A Simple Primer on Meta Learner from ‘The Effect’
When experimentation has its magic to identify causal effect on changes, more than often, it is not the solution to all of the day-to-day scenarios. When strategic decision is made to all, business always comes back with questions about “how was the decision made?”, and that’s when causal analysis comes to play an important role to drive business refinement and more.
I have been searching for materials to study causal models, and The Effect is definitely one of the best I have read so far, that I would recommend to data science folks with different background. But, it is a 600+ page book and takes time to read and digest. As a way to give back to the data science community and also for me to mark down parts of the book that interest me, I would like to write a series of posts to share my understanding to some of the content of the book and welcome discussion and reviews for all to get to learn.

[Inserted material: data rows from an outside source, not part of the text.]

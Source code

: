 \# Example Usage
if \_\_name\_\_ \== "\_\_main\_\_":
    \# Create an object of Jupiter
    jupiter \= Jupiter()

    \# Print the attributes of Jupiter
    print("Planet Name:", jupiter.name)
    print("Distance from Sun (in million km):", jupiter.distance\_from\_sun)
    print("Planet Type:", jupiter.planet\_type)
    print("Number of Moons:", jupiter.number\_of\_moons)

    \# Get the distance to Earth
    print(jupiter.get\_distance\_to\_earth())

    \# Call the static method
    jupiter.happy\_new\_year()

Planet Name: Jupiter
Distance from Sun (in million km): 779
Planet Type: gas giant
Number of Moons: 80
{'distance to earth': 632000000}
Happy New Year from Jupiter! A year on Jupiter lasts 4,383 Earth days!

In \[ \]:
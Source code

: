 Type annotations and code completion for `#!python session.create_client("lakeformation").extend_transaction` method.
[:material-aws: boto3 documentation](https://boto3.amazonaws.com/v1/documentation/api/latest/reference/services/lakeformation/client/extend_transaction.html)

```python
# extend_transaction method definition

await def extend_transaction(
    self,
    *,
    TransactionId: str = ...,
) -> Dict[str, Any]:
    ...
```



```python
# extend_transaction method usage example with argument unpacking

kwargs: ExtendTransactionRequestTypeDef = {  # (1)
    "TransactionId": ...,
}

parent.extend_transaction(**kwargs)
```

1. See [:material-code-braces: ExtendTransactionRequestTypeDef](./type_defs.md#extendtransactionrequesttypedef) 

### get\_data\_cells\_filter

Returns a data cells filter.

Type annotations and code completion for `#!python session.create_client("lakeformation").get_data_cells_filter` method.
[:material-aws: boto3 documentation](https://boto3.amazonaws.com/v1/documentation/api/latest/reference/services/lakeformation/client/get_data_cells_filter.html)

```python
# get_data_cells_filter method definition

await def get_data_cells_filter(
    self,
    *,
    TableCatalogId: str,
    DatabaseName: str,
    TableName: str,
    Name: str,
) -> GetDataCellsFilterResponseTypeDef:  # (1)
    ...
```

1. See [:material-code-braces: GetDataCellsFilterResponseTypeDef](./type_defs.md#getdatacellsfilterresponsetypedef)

This is the 1st blog and I want to focus on the Conditional Conditional Means. This is a part from the chapter that focus on describing relationships between variables. The conditional conditional means focus on the unexplained (aka, the residuals).
Imagine two variables: X and Y. if we get the mean of Y conditional on X, there will be part of Y explained by X, and the other part of Y cannot explained by X.
Adding a third variable Z, where Z is the confounder of X and Y (aka, Z cause X and Y together). If we don’t do anything, X and Y will look correlated because of Z. But How do we know if X and Y are related given Z?
There are many ways to ‘control for Z’ and then investigate the relationship between X and Y. Here we are using the residuals.
The logic is like this: if we can subtract the part that is explained by Z from both X and Y (aka, the residual of X and Y), the remaining part is purely X and Y not varied by Z. If there is still a strong relationship between the two remaining parts, then X and Y maybe do have a strong relationship.
Here is a quick coding illustration.
# generate a sample from the standard normal distribution to represent z
z = np.random.randn(300)
# make x_1 and x_2 both directly caused by z
x_1 = z * 3 + np.random.randn(300)
x_2 = z * 5 + np.random.randn(300)
# look at the correlation coef between x_1 and x_2, they are strongly correlated
np.corrcoef(x_1, x_2)[0,1] # 0.93
# plot to see the relationship
plt.scatter(x_1, x_2) # figure 1
# calculate the residual from x_1, controling for z
y_1 = LinearRegression().fit(np.array(z).reshape(300,1), x_1)
pred_1 = y_1.predict(np.array(z).reshape(300,1))
residual_1 = (x_1 - pred_1)
# calculate the residual from x_2, controling for z
y_2 = LinearRegression().fit(np.array(z).reshape(300,1), x_2)
pred_2 = y_2.predict(np.array(z).reshape(300,1))
residual_2 = (x_2 - pred_2)
# plot the residuals, figure 2
plt.scatter(residual_1, residual_2)
As you can see, after removing the z-part from x_1 and x_2, the rest seems to be none-related, as it is supposed to be.
Let’s change the dynamic a little bit and see again.
z = np.random.randn(300)
x_1 = z * 3 + np.random.randn(300)
# x_2 is a direct cause by x_1
x_2 = x_1 * 2 + np.random.randn(300)
# the correlation coef is .99
np.corrcoef(x_1, x_2)[0,1]
#fitting the linear regression for both(ignore this part as it is the same)
# plot the residuals, figure 3
plt.scatter(residual_1, residual_2)
After reading through the part, I quickly relate this content to the meta learner algorithm. I found it interesting to see how the same logic root from.